In this paper, the authors describe the task of selecting the optimum code analysis tool for doing run time code analysis of software for use in Toyota's vehicles. Starting with tools from about 170 vendors of proprietary tools as well as a range of free and open source versions, they narrowed their choices down to six, those from Coverity, GrammaTech, PRQA, MathWorks, Monoidics and Klocworks to make their selections they used a complex methodology to first make their assessment and from that also derive a set of coding guidelines to help the company's development teams avoid defects proactively.
Readers of the report may disagree with the types of tests and metrics the Toyota team used to make its choices. Some developers I have talked to complain that despite the data-driven quantitative approach, at the beginning of their efforts the team made use of the qualitative and subjective judgements of a few experts they trusted. However given the number of such tools they had to evaluate, that was a choice they were almost forced to make. Even after limiting their choices in that way, there were many alternatives to evaluate and test, even after they narrowed their choices further by excluding noncommercial tools that provided no technical support, those that did not support safety critical applications, and including only those that supported the C language.
The paper describes how the Toyota team first created a set of test suites incorporating a wide variety of software defects that might cause problems in safety critical applications. They then tested the tools they had selected against that suite. Finally, because of the importance of driving buggy software out of the automobile environment, they went one step further: they used the data already collected to create several new metrics to further hone down the performance of the tools. For information on the various tests they used, they depended on several reports from the U.S. National Institute of Standards and Technology (NIST), supplemented with information from various tool vendors and users.
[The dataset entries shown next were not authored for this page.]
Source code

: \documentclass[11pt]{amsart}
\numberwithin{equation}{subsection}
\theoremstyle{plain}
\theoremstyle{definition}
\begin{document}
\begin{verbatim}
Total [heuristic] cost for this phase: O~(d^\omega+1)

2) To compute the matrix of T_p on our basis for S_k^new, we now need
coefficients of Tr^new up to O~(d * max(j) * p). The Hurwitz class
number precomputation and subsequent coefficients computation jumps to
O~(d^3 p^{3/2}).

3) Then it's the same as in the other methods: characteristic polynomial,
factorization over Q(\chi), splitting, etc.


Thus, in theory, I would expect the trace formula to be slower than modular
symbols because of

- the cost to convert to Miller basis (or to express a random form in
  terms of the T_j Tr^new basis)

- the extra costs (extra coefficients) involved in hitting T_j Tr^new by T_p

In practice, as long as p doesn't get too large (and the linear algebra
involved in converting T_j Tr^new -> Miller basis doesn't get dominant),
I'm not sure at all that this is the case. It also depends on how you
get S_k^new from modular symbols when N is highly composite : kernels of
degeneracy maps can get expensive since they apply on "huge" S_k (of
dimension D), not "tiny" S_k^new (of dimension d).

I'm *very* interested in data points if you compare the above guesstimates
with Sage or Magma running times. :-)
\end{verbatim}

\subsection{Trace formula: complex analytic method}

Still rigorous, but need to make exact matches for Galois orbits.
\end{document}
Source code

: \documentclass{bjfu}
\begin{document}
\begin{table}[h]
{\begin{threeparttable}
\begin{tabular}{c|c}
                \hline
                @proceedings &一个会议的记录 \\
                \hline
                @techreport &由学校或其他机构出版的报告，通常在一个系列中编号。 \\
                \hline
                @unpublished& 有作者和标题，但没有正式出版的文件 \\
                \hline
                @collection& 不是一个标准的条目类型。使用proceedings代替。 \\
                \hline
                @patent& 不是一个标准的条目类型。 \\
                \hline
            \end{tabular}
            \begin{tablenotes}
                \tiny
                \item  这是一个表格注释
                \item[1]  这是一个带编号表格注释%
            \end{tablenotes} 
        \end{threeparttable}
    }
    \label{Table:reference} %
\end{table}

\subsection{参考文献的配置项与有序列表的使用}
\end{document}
The choices they made and the process they came up with made it clear how many things can go wrong in a software design, especially a safety critical one, and how hard it is to pin things down. Drawing on every piece of literature they could find, they identified eight defect types that were important, including: static and dynamic memory, resource management, pointer-related, and concurrency defects as well as the use of inappropriate and dead code. From that they identified 39 defect sub-types, and from those they created 841 variations that they used in their tests. The methodology is about as comprehensive as any I have ever seen.